After meeting a series of major power producers, Power Minister Piyush Goyal - who also holds the coal portfolio - announced on Friday a series of instructions for the monopoly coal miner, Coal India Limited. Mr Goyal said that the priority was to increase the supply of coal and to get it to coal-fired power plants - an aim that can hardly be disagreed with. To this end, he said that, first, the environment ministry had been requested to allow "additional mining from coal mines that are already operational". Second, he ordered a reduction in the quantity of coal open to electronically enabled auctions - or e-auctions, as they are generally known. This reduction in quantity, he argued, "would enable additional supplies to the power sector". The environment ministry must take a call on Mr Goyal's first request; it will no doubt note that damage to the environment can increase disproportionately as a mine is exploited more intensively.
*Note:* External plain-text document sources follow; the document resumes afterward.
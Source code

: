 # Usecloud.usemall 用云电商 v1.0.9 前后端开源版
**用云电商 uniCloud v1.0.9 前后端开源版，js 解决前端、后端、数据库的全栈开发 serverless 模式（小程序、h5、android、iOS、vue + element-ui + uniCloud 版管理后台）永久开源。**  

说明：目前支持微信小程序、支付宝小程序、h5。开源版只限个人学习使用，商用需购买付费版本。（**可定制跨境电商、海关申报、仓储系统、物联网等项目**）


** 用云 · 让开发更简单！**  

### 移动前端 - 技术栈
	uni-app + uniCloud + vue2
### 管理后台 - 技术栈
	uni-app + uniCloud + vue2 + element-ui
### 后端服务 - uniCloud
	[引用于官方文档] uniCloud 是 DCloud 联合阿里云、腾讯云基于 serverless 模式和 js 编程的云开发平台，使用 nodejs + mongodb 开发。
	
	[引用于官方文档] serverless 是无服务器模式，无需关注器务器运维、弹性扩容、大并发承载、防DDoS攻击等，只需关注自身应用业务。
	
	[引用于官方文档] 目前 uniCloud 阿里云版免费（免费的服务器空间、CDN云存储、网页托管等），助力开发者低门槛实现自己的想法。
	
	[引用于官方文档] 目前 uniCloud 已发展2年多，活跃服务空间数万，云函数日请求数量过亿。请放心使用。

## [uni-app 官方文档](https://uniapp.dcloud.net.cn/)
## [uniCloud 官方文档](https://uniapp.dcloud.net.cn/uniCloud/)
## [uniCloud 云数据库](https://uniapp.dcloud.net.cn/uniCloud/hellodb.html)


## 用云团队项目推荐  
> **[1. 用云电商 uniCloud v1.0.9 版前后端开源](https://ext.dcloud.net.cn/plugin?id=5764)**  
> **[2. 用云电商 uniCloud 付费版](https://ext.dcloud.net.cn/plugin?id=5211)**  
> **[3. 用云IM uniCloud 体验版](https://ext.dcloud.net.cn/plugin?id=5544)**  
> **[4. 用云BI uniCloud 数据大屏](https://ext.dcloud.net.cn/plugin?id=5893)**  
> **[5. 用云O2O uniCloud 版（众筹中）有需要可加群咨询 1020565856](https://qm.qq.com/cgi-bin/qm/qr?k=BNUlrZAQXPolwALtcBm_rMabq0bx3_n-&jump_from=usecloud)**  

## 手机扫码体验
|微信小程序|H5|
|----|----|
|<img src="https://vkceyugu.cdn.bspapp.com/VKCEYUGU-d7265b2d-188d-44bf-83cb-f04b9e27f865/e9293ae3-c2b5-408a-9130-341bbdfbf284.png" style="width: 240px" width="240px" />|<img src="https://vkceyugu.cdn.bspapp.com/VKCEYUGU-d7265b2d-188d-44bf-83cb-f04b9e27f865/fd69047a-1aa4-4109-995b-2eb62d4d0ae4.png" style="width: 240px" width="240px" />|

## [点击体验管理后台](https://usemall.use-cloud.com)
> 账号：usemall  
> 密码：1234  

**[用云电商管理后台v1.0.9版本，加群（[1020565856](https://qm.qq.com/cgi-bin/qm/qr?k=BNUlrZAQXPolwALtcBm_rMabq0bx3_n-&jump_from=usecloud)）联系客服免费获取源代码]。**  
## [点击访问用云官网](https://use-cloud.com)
The move to force Coal India to cut e-auctions is deplorable. The only imaginable reason for this is that e-auctions allow it to get a market-determined price - which is, no doubt, higher than the non-market alternatives. Of course, the government is the majority shareholder in Coal India. It is, therefore, capable of ordering the mammoth public sector undertaking (PSU) to do whatever it wishes. But it is unfortunate that the first step of a supposedly reform-friendly government is to force a PSU to become less profitable in order to ensure private producers get prices they prefer. At the very least, this is not good stewardship of the nation's resources or of its public sector. It is also a violation of the principles of corporate good governance. Does this decision not undermine the minority shareholders' interests? Some of those minority, activist shareholders have already been justifiably upset by government decisions regarding Coal India - The Children's Investment Fund Management, in particular.
In general, the idea that coal prices need to be cut to help power producers, especially from the private sector, is a misguided and retrograde notion. It suffers from the flaws of an old-style licence raj attitude, that guided or controlled prices are best. Indeed, it is worse than freeing producer-end prices without freeing consumer-end prices. Here, in the name of keeping power producers satisfied, the government has expanded the scope of distortionary and unremunerative pricing policies. It is clear from India's economic history that such policies are not just inefficient, but they are also counterproductive. India's power producers must manage to produce what they are contractually obliged to without any special dispensation from the government. If they fail to do so, then end-users should pay the correct price for the power they use, which reflects the correct opportunity cost of the coal that goes into that power. This is basic economics - something the new government seems to already have forgotten. Any system that ignores the true costs of inputs would be dangerous, and worse, self-sustaining. It would create constituencies and interest groups that object to any future pricing reform. The power and coal ministries must walk back on what appears to be a problematic policy direction.